StatsTrack is similar, in a sense, to companies like Montreal-based SPORTLOGiQ and Niagara region-based Stathletes, in the sense that their technology is designed to optimize the micro tracking of hockey player on-ice interactions. While the latter two companies are focused on doing the tracking of the data themselves and providing the information to their clients, StatsTrack is more focused on bringing the actual tech to them. Teams at various levels can collect the data for themselves and have it presented in a consumable format (though, from the looks of it, they do employ trackers for teams if the teams decide that it’s a necessary step).
Based on this piece by The Hockey News from 2015, Berehowsky’s philosophies go beyond the conventional shot metrics that dominate the public wealth of information:
The goal was to take numerous team and player evaluation criteria and track them more specifically, more accurately, in real time. Instead of defining puck possession via shot attempts, as is done right now, StatsTrack actually tracks how long certain players or lines have the puck. That’s true puck possession. “I believe just because a player’s shooting pucks on a net, that’s not telling the whole story,” Berehowsky said.
“We have zone time in ours. We calculate how many shots the players have taken, but also how long they’ve had puck possession.
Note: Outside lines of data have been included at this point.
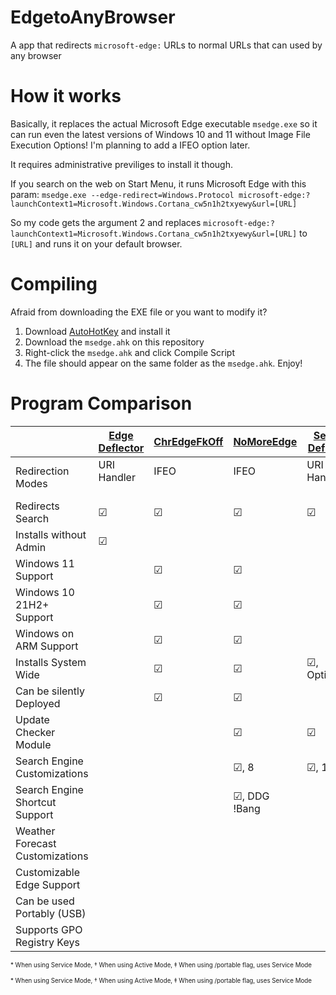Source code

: # EdgetoAnyBrowser
A app that redirects `microsoft-edge:` URLs to normal URLs that can used by any browser

# How it works
Basically, it replaces the actual Microsoft Edge executable `msedge.exe` so it can run even the latest versions of Windows 10 and 11 without Image File Execution Options! I'm planning to add a IFEO option later.

It requires administrative previliges to install it though.

If you search on the web on Start Menu, it runs Microsoft Edge with this param:
`msedge.exe --edge-redirect=Windows.Protocol microsoft-edge:?launchContext1=Microsoft.Windows.Cortana_cw5n1h2txyewy&url=[URL]`

So my code gets the argument 2 and replaces `microsoft-edge:?launchContext1=Microsoft.Windows.Cortana_cw5n1h2txyewy&url=[URL]`
to `[URL]` and runs it on your default browser.

# Compiling
Afraid from downloading the EXE file or you want to modify it?
1. Download [AutoHotKey](https://autohotkey.com/download) and install it
2. Download the `msedge.ahk` on this repository
3. Right-click the `msedge.ahk` and click Compile Script
4. The file should appear on the same folder as the `msedge.ahk`. Enjoy!

# Program Comparison
 |[Edge Deflector](https://github.com/da2x/EdgeDeflector)|[ChrEdgeFkOff](https://github.com/AveYo/fox/blob/main/ChrEdgeFkOff.cmd)|[NoMoreEdge](https://github.com/HarshalKudale/NoMoreEdge)|[Search Deflector](https://github.com/spikespaz/search-deflector)|[MSEdgeRedirect](https://github.com/rcmaehl/MSEdgeRedirect/)
----|----|----|----|----|----
Redirection Modes|URI Handler<br/><br/>|IFEO<br/><br/>|IFEO<br/><br/>|URI Handler<br/><br/>|URI Detection<sup>*</sup><br/>or IFEO<sup>†</sup>
Redirects Search|☑|☑|☑|☑|☑
Installs without Admin|☑| | | |☑<sup>*</sup>
Windows 11 Support| |☑|☑| |☑
Windows 10 21H2+ Support| |☑|☑| |☑
Windows on ARM Support| |☑|☑| |
Installs System Wide| |☑|☑|☑, Optionally|☑<sup>†</sup>
Can be silently Deployed| |☑|☑| |☑
Update Checker Module| | |☑|☑|☑
Search Engine Customizations| | |☑, 8|☑, 14|☑, 9
Search Engine Shortcut Support| | |☑, DDG !Bang| | 
Weather Forecast Customizations| | | | |☑, 6
Customizable Edge Support| | | | |☑<sup>†</sup>
Can be used Portably (USB)| | | | |☑<sup>‡</sup>
Supports GPO Registry Keys| | | | |☑


<sub><sup>\* When using Service Mode, † When using Active Mode, ‡ When using /portable flag, uses Service Mode</sub></sup>


<sub><sup>\* When using Service Mode, † When using Active Mode, ‡ When using /portable flag, uses Service Mode</sub></sup>
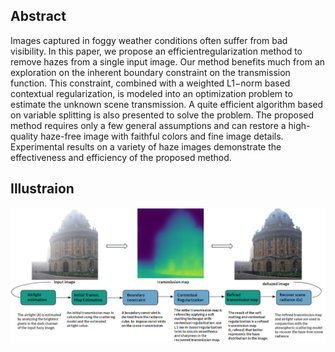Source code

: ## Abstract

Images captured in foggy weather conditions often suffer from bad visibility. In this paper, we propose an efficientregularization method to remove hazes from a
single input image. Our method benefits much from an exploration on the inherent boundary constraint on the transmission function.
This constraint, combined with a weighted L1−norm based contextual regularization, is modeled into an optimization problem to estimate the unknown scene transmission.
A quite efficient algorithm based on variable splitting is also presented to solve the problem. The proposed method requires only a few general assumptions and can 
restore a high-quality haze-free image with faithful colors and fine image details.
Experimental results on a variety of haze images demonstrate the effectiveness and efficiency of the proposed method.

## Illustraion  

<p align="center">
<img src="https://github.com/souhaiel1/Image-dehazing-with-Boundary-Constraint-and-Contextual-Regularization/blob/main//results/algo.PNG" />
</p>
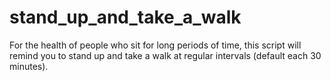 # stand_up_and_take_a_walk
For the health of people who sit for long periods of time, this script will remind you to stand up and take a walk at regular intervals (default each 30 minutes).
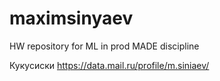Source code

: # maximsinyaev
HW repository for ML in prod MADE discipline

Кукусиски https://data.mail.ru/profile/m.siniaev/
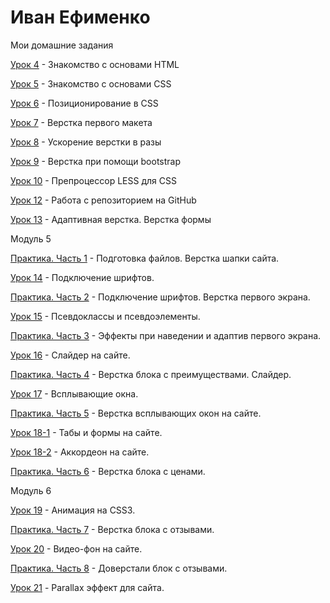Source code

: 

# Иван Ефименко
Мои домашние задания

[Урок 4](https://bossyara777.github.io/Urok-4/ "Моя готовая домашка") - Знакомство с основами HTML

[Урок 5](https://bossyara777.github.io/Urok-5/ "Моя готовая домашка") - Знакомство с основами CSS

[Урок 6](https://bossyara777.github.io/Urok-6/index.html "Моя готовая домашка") - Позиционирование в CSS

[Урок 7](https://bossyara777.github.io/Urok-7/  "Моя готовая домашка") - Верстка первого макета

[Урок 8](https://bossyara777.github.io/Urok-8/  "Моя готовая домашка") - Ускорение верстки в разы

[Урок 9](https://bossyara777.github.io/Urok-9/  "Моя готовая домашка") - Верстка при помощи bootstrap

[Урок 10](https://bossyara777.github.io/Urok-10/  "Моя готовая домашка") - Препроцессор LESS для CSS

[Урок 12](https://bossyara777.github.io/Lesson_12/ "Моя готовая домашка") - Работа с репозиторием на GitHub 

[Урок 13](https://bossyara777.github.io/Leasson-13/ "Моя готовая домашка") - Адаптивная верстка. Верстка формы

Модуль 5

[Практика. Часть 1](https://bossyara777.github.io/Modul5/ "Моя готовая домашка") - Подготовка файлов. Верстка шапки сайта.

[Урок 14](https://bossyara777.github.io/Urok-14/ "Моя готовая домашка") - Подключение шрифтов.

[Практика. Часть 2](https://bossyara777.github.io/Urok-15/ "Моя готовая домашка") - Подключение шрифтов. Верстка первого экрана.

[Урок 15](https://bossyara777.github.io/Urok-15-1/ "Моя готовая домашка") - Псевдоклассы и псевдоэлементы.

[Практика. Часть 3](https://bossyara777.github.io/Modul-5-Chast-3/ "Моя готовая домашка") - Эффекты при наведении и адаптив первого экрана. 

[Урок 16](https://bossyara777.github.io/Urok-16/ "Моя готовая домашка") - Слайдер на сайте.

[Практика. Часть 4](https://bossyara777.github.io/Modul-5-Chast-4/ "Моя готовая домашка") - Верстка блока с преимуществами. Слайдер. 

[Урок 17](https://bossyara777.github.io/Urok-17/ "Моя готовая домашка") - Всплывающие окна.

[Практика. Часть 5](https://bossyara777.github.io/Modul-5-Chast-5/ "Моя готовая домашка") - Верстка всплывающих окон на сайте. 

[Урок 18-1](https://bossyara777.github.io/Urok-18-1/ "Моя готовая домашка") - Табы и формы на сайте.

[Урок 18-2](https://bossyara777.github.io/Urok-18-2/ "Моя готовая домашка") - Аккордеон на сайте.

[Практика. Часть 6](https://bossyara777.github.io/Modul-5-Chast-6/ "Моя готовая домашка") - Верстка блока с ценами.

Модуль 6

[Урок 19](https://bossyara777.github.io/Urok-19/ "Моя готовая домашка") - Анимация на CSS3.

[Практика. Часть 7](https://bossyara777.github.io/Modul-5-Chast-7/ "Моя готовая домашка") - Верстка блока с отзывами.

[Урок 20](https://bossyara777.github.io/Urok-20/ "Моя готовая домашка") - Видео-фон на сайте.

[Практика. Часть 8](https://bossyara777.github.io/Modul-5-Chast-8/ "Моя готовая домашка") - Доверстали блок с отзывами.

[Урок 21](https://bossyara777.github.io/Urok-21/ "Моя готовая домашка") - Parallax эффект для сайта.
Just think, if your fourth line isn’t getting shots on net, it doesn’t mean they’re not doing their job.”
“To say that a line isn’t doing their job because they haven’t had many shots is a mistake. You look at the L.A. Kings, or when Boston won the Stanley Cup, that fourth line was a huge part of it. I’m sure they didn’t get many shots, but they were doing their job.”
With Toronto now over two years into their “analytics revolution”, I find it extremely hard to believe that they’d need to acquire a micro-statistics technology, so the idea that Berehowsky could be Orlando’s Head Coach and GM solely for the sake of his product is likely silly. But someone with an advanced familiarity with this kind of work is likely to be understanding and cooperative with the Leafs and Marlies staff as they pass along their own findings, and he might have his own ideas to bring to the table. 
He might also be able to help them execute a larger scale launch of data tracking in Orlando if they haven’t already done so. While the Solar Bears haven’t exactly become the third, baseball-like prospect hub that Kyle Dubas envisioned a year and a half ago, the team still hosts several Leafs and Marlies prospects and the organization’s fingerprints are sufficiently there. With the Marlies over-filled with minute-capable players, particularly up front, it’s only a matter of time before they have no choice but to use their ECHL affiliate in a way the league hasn’t seen before.
Having Berehowsky go in to modernize the team would be a sprinting start to doing so. If he doesn’t work out as the actual coach, an entirely possible outcome given his 0.324 points percentage over 216 games as a bench boss, the groundwork will at least be there.
Though, given the poor rosters he had with those three teams, it might be worth giving him the benefit of the doubt there. If nothing else, until that potential philosophy change hits high gear, the Solar Bears are a useful but non-essential part of the development sandbox. His first game will come on Thursday morning when Orlando takes on the Greenville Swamp Rabbits.